Keep it sorta simple

Last week, our household received a postcard from our local megachurch, advertising its Easter service schedule. There were multiple services, designed to invite people to consider the empty tomb. It occurred to me that the numerous identical services strung at regular intervals across Saturday night and Sunday AM were not too different from Catholic mass schedules around here, especially on big C & E (Christmas and Easter) weekends. Though non-denominational services are different from Catholic services in lots of dramatic ways, it is true that both kinds of churches offer lots of identical worship times in order to accomodate the crowds filling the chairs.
I recently read something recently about the number of times a seat is “turned” in bigger churches on “many-service” weekends like this. Who would ever imagine someone would analyze something like this?
The sheer volume of the services at this church gives me sympathy for everyone involved in producing these services, staffing nursery, commandering volunteers to park cars, handing out programs, running the sound board and cleaning the toilets.

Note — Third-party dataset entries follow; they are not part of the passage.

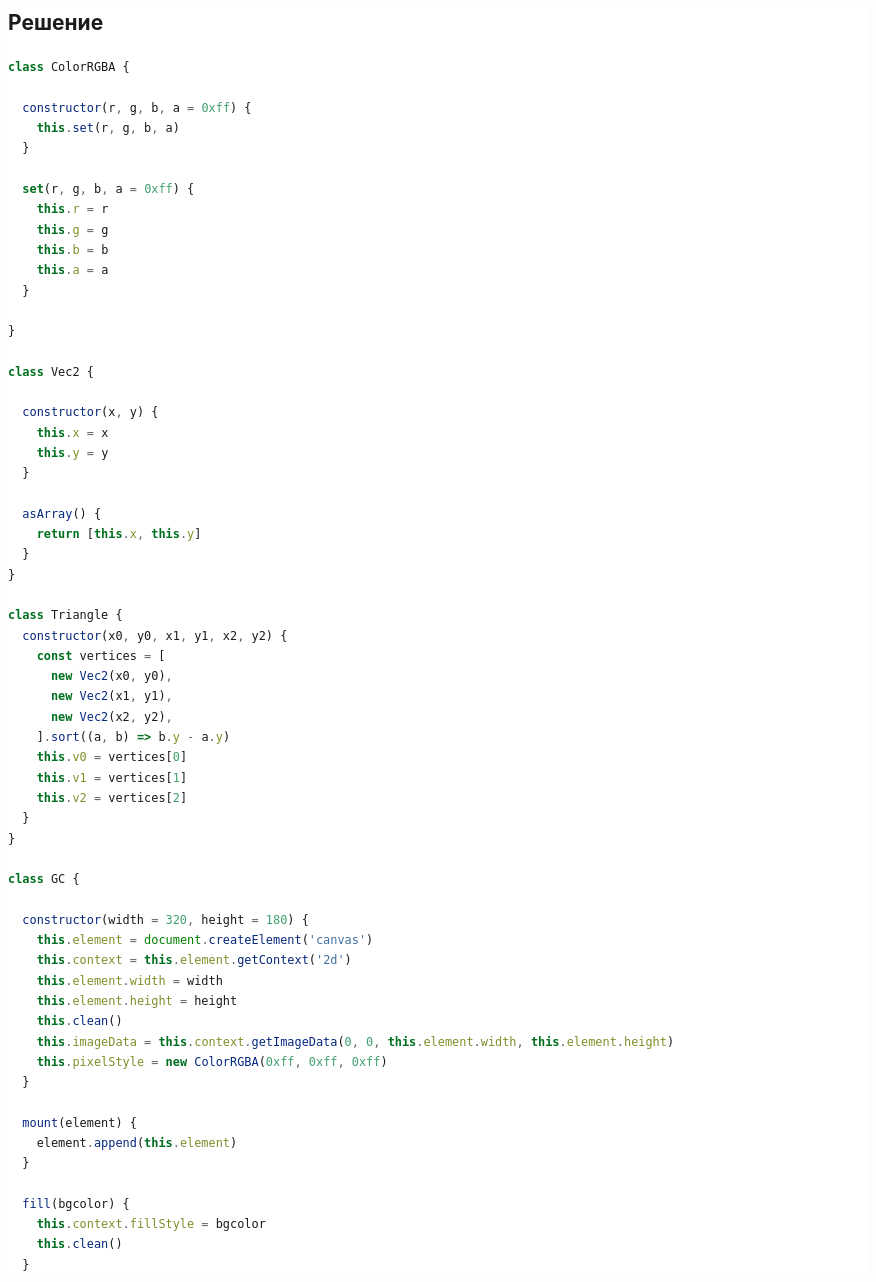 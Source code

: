 
## Решение

```javascript
class ColorRGBA {

  constructor(r, g, b, a = 0xff) {
    this.set(r, g, b, a)
  }
  
  set(r, g, b, a = 0xff) {
    this.r = r
    this.g = g
    this.b = b
    this.a = a
  }

}

class Vec2 {

  constructor(x, y) {
    this.x = x
    this.y = y
  }
  
  asArray() {
    return [this.x, this.y]
  }
}

class Triangle {
  constructor(x0, y0, x1, y1, x2, y2) {
    const vertices = [
      new Vec2(x0, y0),
      new Vec2(x1, y1),
      new Vec2(x2, y2),
    ].sort((a, b) => b.y - a.y)
    this.v0 = vertices[0]
    this.v1 = vertices[1]
    this.v2 = vertices[2]
  }
}

class GC {
  
  constructor(width = 320, height = 180) {
    this.element = document.createElement('canvas')
    this.context = this.element.getContext('2d')
    this.element.width = width
    this.element.height = height
    this.clean()
    this.imageData = this.context.getImageData(0, 0, this.element.width, this.element.height)
    this.pixelStyle = new ColorRGBA(0xff, 0xff, 0xff)
  }
  
  mount(element) {
    element.append(this.element)
  }
  
  fill(bgcolor) {
    this.context.fillStyle = bgcolor
    this.clean()
  }
``` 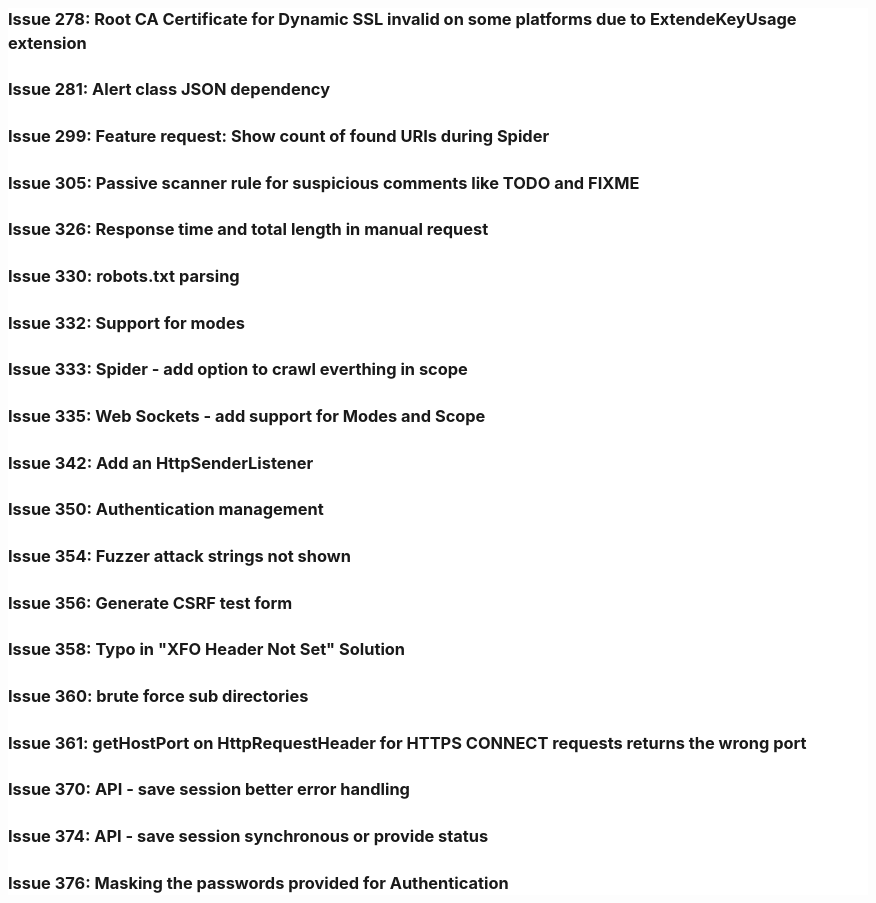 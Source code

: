### Issue 278: Root CA Certificate for Dynamic SSL invalid on some platforms due to ExtendeKeyUsage extension ###

### Issue 281: Alert class JSON dependency ###

### Issue 299: Feature request: Show count of found URIs during Spider ###

### Issue 305: Passive scanner rule for suspicious comments like TODO and FIXME ###

### Issue 326: Response time and total length in manual request ###

### Issue 330: robots.txt parsing ###

### Issue 332: Support for modes ###

### Issue 333: Spider - add option to crawl everthing in scope ###

### Issue 335: Web Sockets - add support for Modes and Scope ###

### Issue 342: Add an HttpSenderListener ###

### Issue 350: Authentication management ###

### Issue 354: Fuzzer attack strings not shown ###

### Issue 356: Generate CSRF test form ###

### Issue 358: Typo in "XFO Header Not Set" Solution ###

### Issue 360: brute force sub directories ###

### Issue 361: getHostPort on HttpRequestHeader for HTTPS CONNECT requests returns the wrong port ###

### Issue 370: API - save session better error handling ###

### Issue 374: API - save session synchronous or provide status ###

### Issue 376: Masking the passwords provided for Authentication ###

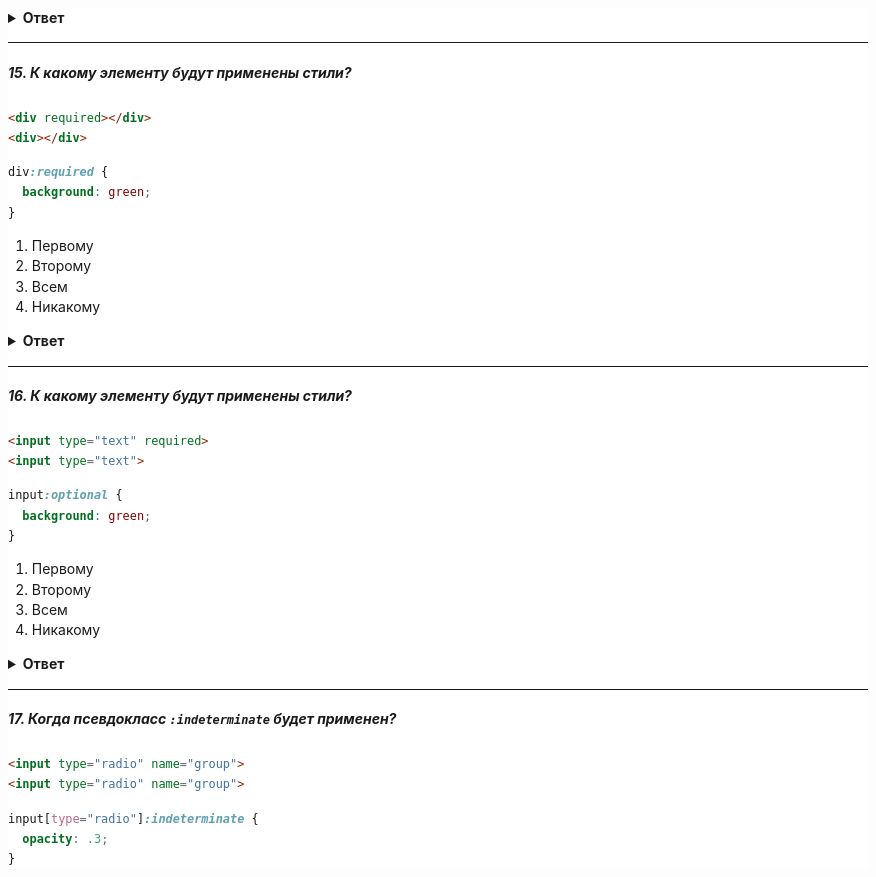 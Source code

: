 <details><summary><b>Ответ</b></summary></details>

---

##### 15. К какому элементу будут применены стили?

```html
<div required></div>
<div></div>
```

```css
div:required {
  background: green;
}
```

1. Первому
2. Второму
3. Всем
4. Никакому

<details><summary><b>Ответ</b></summary></details>

---

##### 16. К какому элементу будут применены стили?

```html
<input type="text" required>
<input type="text">
```

```css
input:optional {
  background: green;
}
```

1. Первому
2. Второму
3. Всем
4. Никакому

<details><summary><b>Ответ</b></summary></details>

---

##### 17. Когда псевдокласс `:indeterminate` будет применен?

```html
<input type="radio" name="group">
<input type="radio" name="group">
```

```css
input[type="radio"]:indeterminate {
  opacity: .3;
}
```

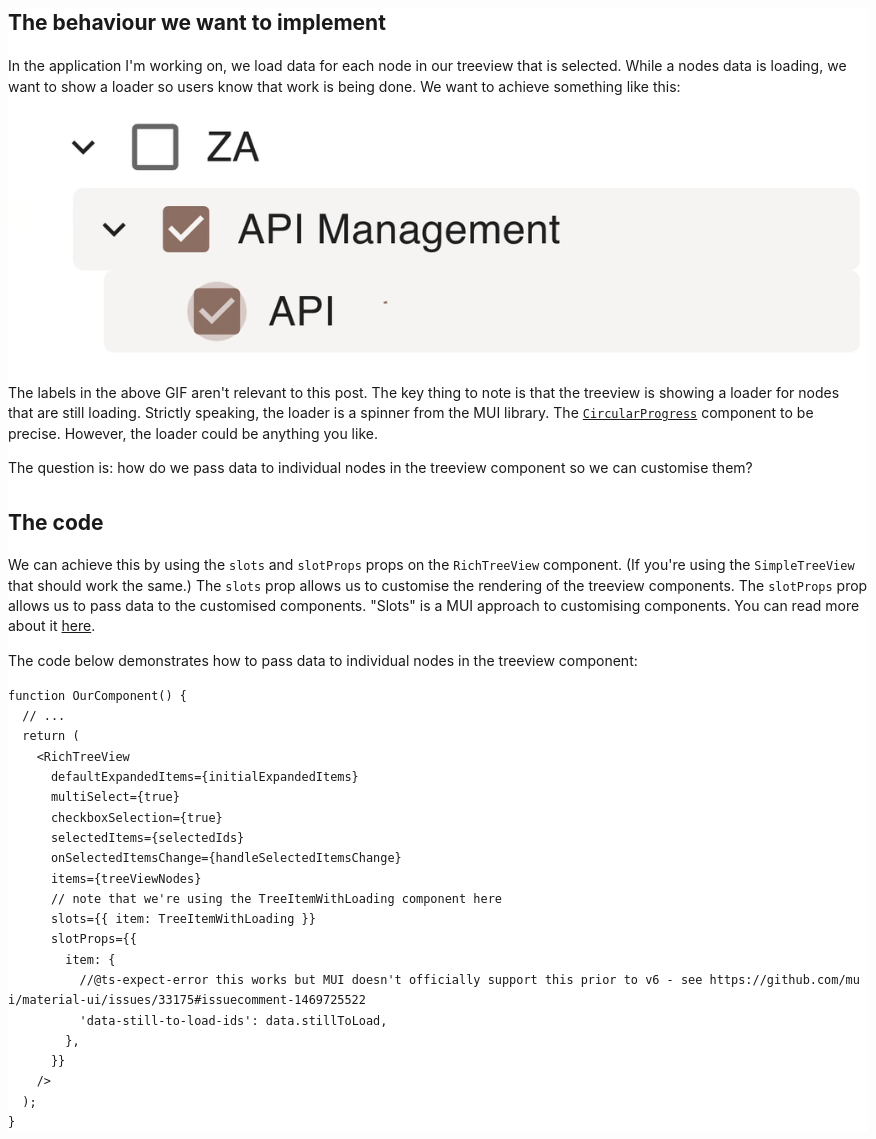 

## The behaviour we want to implement

In the application I'm working on, we load data for each node in our treeview that is selected. While a nodes data is loading, we want to show a loader so users know that work is being done. We want to achieve something like this:

![a treeview with a loading spinner](recording-loader.gif)

The labels in the above GIF aren't relevant to this post. The key thing to note is that the treeview is showing a loader for nodes that are still loading. Strictly speaking, the loader is a spinner from the MUI library. The [`CircularProgress`](https://mui.com/material-ui/react-progress/#circular) component to be precise. However, the loader could be anything you like.

The question is: how do we pass data to individual nodes in the treeview component so we can customise them?

## The code

We can achieve this by using the `slots` and `slotProps` props on the `RichTreeView` component. (If you're using the `SimpleTreeView` that should work the same.) The `slots` prop allows us to customise the rendering of the treeview components. The `slotProps` prop allows us to pass data to the customised components. "Slots" is a MUI approach to customising components. You can read more about it [here](https://mui.com/base-ui/getting-started/usage/#slots).

The code below demonstrates how to pass data to individual nodes in the treeview component:

```tsx
function OurComponent() {
  // ...
  return (
    <RichTreeView
      defaultExpandedItems={initialExpandedItems}
      multiSelect={true}
      checkboxSelection={true}
      selectedItems={selectedIds}
      onSelectedItemsChange={handleSelectedItemsChange}
      items={treeViewNodes}
      // note that we're using the TreeItemWithLoading component here
      slots={{ item: TreeItemWithLoading }}
      slotProps={{
        item: {
          //@ts-expect-error this works but MUI doesn't officially support this prior to v6 - see https://github.com/mui/material-ui/issues/33175#issuecomment-1469725522
          'data-still-to-load-ids': data.stillToLoad,
        },
      }}
    />
  );
}
```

In the past, I’d been involved in programming services for a non-denominational church, and we put a lot of extra elbow grease into C & E services. We understood these services were meant to be attractive, invitational events, designed to woo people both to Jesus and back to our church in the weeks after Easter. The Monday after these C or E marathons ended, I always woke up with a great big emotional hangover. These events (yup, that’s the right word) were exhausting and exhiliarating, all at once. The emotional arc that best describes the mounting of these Excellent Extravaganas was a lot like the life cycle of staging a theatrical production. It was a rush trying to find a way to creatively communicate the most creative event in all of history – the resurrection of God’s only begotten Son. And it was a rush seeing people connect (a few, for the first time) with Him. Pulling a team together, dreaming, brainstorming, planning – nothing beats it.
So first, a prayer for any of you who are a bit dazed and exhausted today as a result of the C & E express. May you follow God to a place of quiet rest today. And tomorrow.
And an observation, from our current journey into Christian community in a smaller, litugical church: There is something organic and lovely about being able to participate in, rather than spectate (or produce) corporate worship.
I awakened this morning without a hangover.
On a related note, check out Scot McKnight’s always-provocative Jesus Creed blog today. There’s an interesting discussion about a related topic you’ll want to check out. Make sure to read the comments. Lively discussion!

About Michelle Van Loon
  • Anonymous

    “There is something organic and lovely about being able to participate in, rather than spectate (or produce) corporate worship.” Absolutely! I don’t think corporate worship was ever intended as a spectator sport, but in so many churches, that is what it has become. There is so much to be said for the group singing of a hymn; the young, the old, the middle aged, the broken, the successful, the sick, the well, all together praising God as ONE voice. When the church, instead, produces only slick spectacles, much fellowship is lost, in my opinion.

  • Michelle Van Loon

    Praising God together – because we can’t help but love Him together – is an amazing thing. Whether it is a hymn, a well-written worship chorus, or a spontaneous expression of praise pouring from a congregation (my Charismatic self is showing here), our sum is greater than individual parts. But only if we’re participating, not spectating. :)

    We were never meant to be spectators.